The former head of MI5 delivered a devastating critique of the invasion of Iraq today, saying it substantially increased the threat of terrorist attacks in Britain and was a significant factor behind the radicalisation of young Muslims in the UK.
Lady Eliza Manningham-Buller told the Chilcot inquiry into the UK's role in Iraq: "Our involvement in Iraq radicalised, for want of a better word, a whole generation of young people – not a whole generation, a few among a generation – who saw our involvement in Iraq and Afghanistan as being an attack upon Islam."
Asked by Sir Roderic Lyne, a member of the inquiry, to what extent the conflict exacerbated the threat from international terrorism facing Britain, she replied: "Substantially."

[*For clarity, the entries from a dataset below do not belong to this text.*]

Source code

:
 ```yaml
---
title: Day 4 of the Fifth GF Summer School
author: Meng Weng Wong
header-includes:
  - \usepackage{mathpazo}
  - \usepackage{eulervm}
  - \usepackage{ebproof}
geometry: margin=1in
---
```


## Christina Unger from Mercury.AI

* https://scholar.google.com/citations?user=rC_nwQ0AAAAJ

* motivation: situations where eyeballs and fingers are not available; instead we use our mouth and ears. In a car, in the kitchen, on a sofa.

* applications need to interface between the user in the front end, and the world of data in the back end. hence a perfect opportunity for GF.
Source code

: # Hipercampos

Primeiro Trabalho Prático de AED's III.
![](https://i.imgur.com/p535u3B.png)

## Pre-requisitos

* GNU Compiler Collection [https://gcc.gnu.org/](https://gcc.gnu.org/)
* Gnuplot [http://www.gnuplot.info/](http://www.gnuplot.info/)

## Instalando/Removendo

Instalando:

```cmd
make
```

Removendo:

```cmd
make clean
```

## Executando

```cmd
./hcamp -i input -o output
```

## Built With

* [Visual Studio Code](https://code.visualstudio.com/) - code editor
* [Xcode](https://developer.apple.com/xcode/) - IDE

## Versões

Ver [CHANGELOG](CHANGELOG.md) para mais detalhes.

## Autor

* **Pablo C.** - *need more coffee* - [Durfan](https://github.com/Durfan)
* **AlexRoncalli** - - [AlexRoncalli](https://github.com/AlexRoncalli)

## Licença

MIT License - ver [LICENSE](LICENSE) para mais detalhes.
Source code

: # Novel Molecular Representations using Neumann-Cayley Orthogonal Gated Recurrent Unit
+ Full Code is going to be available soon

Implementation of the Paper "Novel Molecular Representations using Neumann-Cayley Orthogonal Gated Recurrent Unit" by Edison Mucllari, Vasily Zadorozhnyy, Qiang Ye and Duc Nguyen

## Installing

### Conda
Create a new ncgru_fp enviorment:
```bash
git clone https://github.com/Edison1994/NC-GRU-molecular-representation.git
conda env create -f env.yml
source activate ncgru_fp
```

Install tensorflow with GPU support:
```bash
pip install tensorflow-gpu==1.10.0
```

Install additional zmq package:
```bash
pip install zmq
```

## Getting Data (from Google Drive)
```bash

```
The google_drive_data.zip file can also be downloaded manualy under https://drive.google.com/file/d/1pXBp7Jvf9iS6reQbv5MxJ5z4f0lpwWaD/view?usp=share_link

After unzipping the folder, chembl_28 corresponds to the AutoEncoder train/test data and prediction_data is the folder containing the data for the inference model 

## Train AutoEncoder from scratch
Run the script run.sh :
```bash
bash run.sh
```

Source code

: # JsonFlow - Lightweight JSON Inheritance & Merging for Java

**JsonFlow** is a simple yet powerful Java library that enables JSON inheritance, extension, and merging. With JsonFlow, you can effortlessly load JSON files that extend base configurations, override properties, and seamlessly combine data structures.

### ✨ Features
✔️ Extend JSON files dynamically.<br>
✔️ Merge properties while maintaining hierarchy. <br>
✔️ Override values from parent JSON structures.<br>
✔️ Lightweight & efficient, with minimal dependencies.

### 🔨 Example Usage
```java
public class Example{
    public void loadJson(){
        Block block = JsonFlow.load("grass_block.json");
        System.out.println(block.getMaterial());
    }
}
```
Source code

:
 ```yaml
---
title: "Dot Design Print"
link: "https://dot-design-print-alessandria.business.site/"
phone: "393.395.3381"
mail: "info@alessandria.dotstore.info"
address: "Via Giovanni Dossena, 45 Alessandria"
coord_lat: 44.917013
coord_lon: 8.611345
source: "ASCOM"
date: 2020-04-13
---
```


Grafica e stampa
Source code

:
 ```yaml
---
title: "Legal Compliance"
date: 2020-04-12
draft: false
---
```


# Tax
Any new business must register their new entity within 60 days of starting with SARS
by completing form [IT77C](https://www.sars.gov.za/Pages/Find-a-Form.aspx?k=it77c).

She was not surprised, she said, that UK citizens were behind the 7/7 attacks in London nor that increasing number of Britons were "attracted to the ideology of Osama bin Laden and saw the attacks on Iraq and Afghanistan as threatening their co-religionists and the Muslim world".
Invading Iraq and toppling Saddam Hussein allowed al-Qaida to establish a foothold in Iraq which it had never previously managed. "Arguably, we gave Osama bin Laden his Iraqi jihad so that he was able to move into Iraq in a way that he was not before," Manningham-Buller told the inquiry.
She referred to assessments by the Joint Intelligence Committee, of which she was a member, warning ministers that an invasion of Iraq would increase the terrorist threat to Britain. If they read the reports, she said, ministers would have been in no doubt over the threat.